The U.S. Department of Energy canceled plans to issue a rule that would have removed a regulatory requirement for colleges and schools receiving funding from the agency. The requirement in question is meant to level the playing field between women and men in athletics.
The Energy Department’s rule would have no longer required colleges and schools receiving Energy Department funding to provide women or girls a chance to try out for contactless men’s or boys’ sports teams in cases where no equivalent sports team exists for them.
Under current requirements, for example, girls must be allowed to try out for spots on the boys’ baseball team if there is no girls’ softball team.
In May, the Trump administration quietly proposed rescinding this requirement, along with a handful of other regulatory changes, by issuing a “direct final rule.” That process is usually reserved for uncontroversial regulations that are not expected to receive pushback, allowing an agency to issue new policies without incorporating changes based on public feedback.
On Sept. 10, however, the Energy Department said it was withdrawing the proposed change entirely after it received over 21,000 comments — many of them opposing the changes. The rescission came after the administration initially delayed the rule’s July 14 effective date until Sept. 12 amid significant pushback.
The withdrawal was celebrated by Title IX civil rights advocates, who worried the rule would reverse progress for girls and women in sports.
However, a handful of other changes remain — albeit delayed — on the Energy Department's docket that would impact colleges and schools receiving the agency's grants.
For example, the agency still plans to move forward with a rule that would no longer require colleges and schools to prevent systemic racial discrimination that may result from seemingly neutral policies.The Energy Department has twice delayed that proposal's effective date as a result of pushback, most recently to Dec. 9.
"Withdrawing the athletics rule shows that public pressure works, but continuing forward with the other rules shows this administration is still determined to chip away at opportunities for women, girls, and communities of color," said Shiwali Patel, senior director of safe and inclusive schools at the National Women’s Law Center, in a Sept. 9 statement. "Rescinding these other rules will deepen inequities in education and beyond."
Patel and other education civil rights experts have expressed concern over the rules being issued through an expedited process.
The Energy Department did not comment in time for publication. However, it said in its notice of the proposal's withdrawal that it is allowed to propose a rule in the future "that may be substantially identical or similar to those previously proposed."

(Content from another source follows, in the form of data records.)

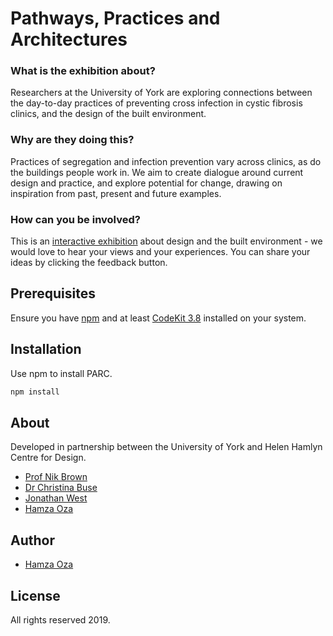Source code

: # Pathways, Practices and Architectures

### What is the exhibition about?

Researchers at the University of York are exploring connections between the day-to-day practices of preventing cross infection in cystic fibrosis clinics, and the design of the built environment.

### Why are they doing this?

Practices of segregation and infection prevention vary across clinics, as do the buildings people work in. We aim to create dialogue around current design and practice, and explore potential for change, drawing on inspiration from past, present and future examples.

### How can you be involved?

This is an [interactive exhibition](https://hamzaoza.github.io/parc/) about design and the built environment - we would love to hear your views and your experiences. You can share your ideas by clicking the feedback button.

## Prerequisites
Ensure you have [npm](https://www.npmjs.com/) and at least [CodeKit 3.8](https://codekitapp.com/) installed on your system.

## Installation

Use npm to install PARC.

```bash
npm install
```

## About

Developed in partnership between the University of York and Helen Hamlyn Centre for Design.

- [Prof Nik Brown](https://www.york.ac.uk/sociology/our-staff/academic/nik-brown/)
- [Dr Christina Buse](https://www.york.ac.uk/sociology/our-staff/academic/chrissy-buse/)
- [Jonathan West](https://www.rca.ac.uk/more/staff/jonathan_west/)
- [Hamza Oza](https://hamzaoza.com)

## Author

- [Hamza Oza](https://hamzaoza.com)

## License
All rights reserved 2019.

The administration's decision to release the proposed rules through the Energy Department and attempt to push them through quickly marks a shift from typical K-12 policymaking, which is usually left to the U.S. Department of Education, some education experts said in July.
It could have been a trial run: Had the Energy Department's proposals gone uncontested, it's possible other agencies would have also tried setting education policy this way, they said.
“This is a paradigm shift on the part of how the federal government articulates and connects some of these tools to their education priorities,” Kenneth Wong, an education policy professor at Brown University, said in July, when the rules were originally set to take effect. “Basically every single school, in practically every single school district, has some grants from one of the many agencies in the federal government."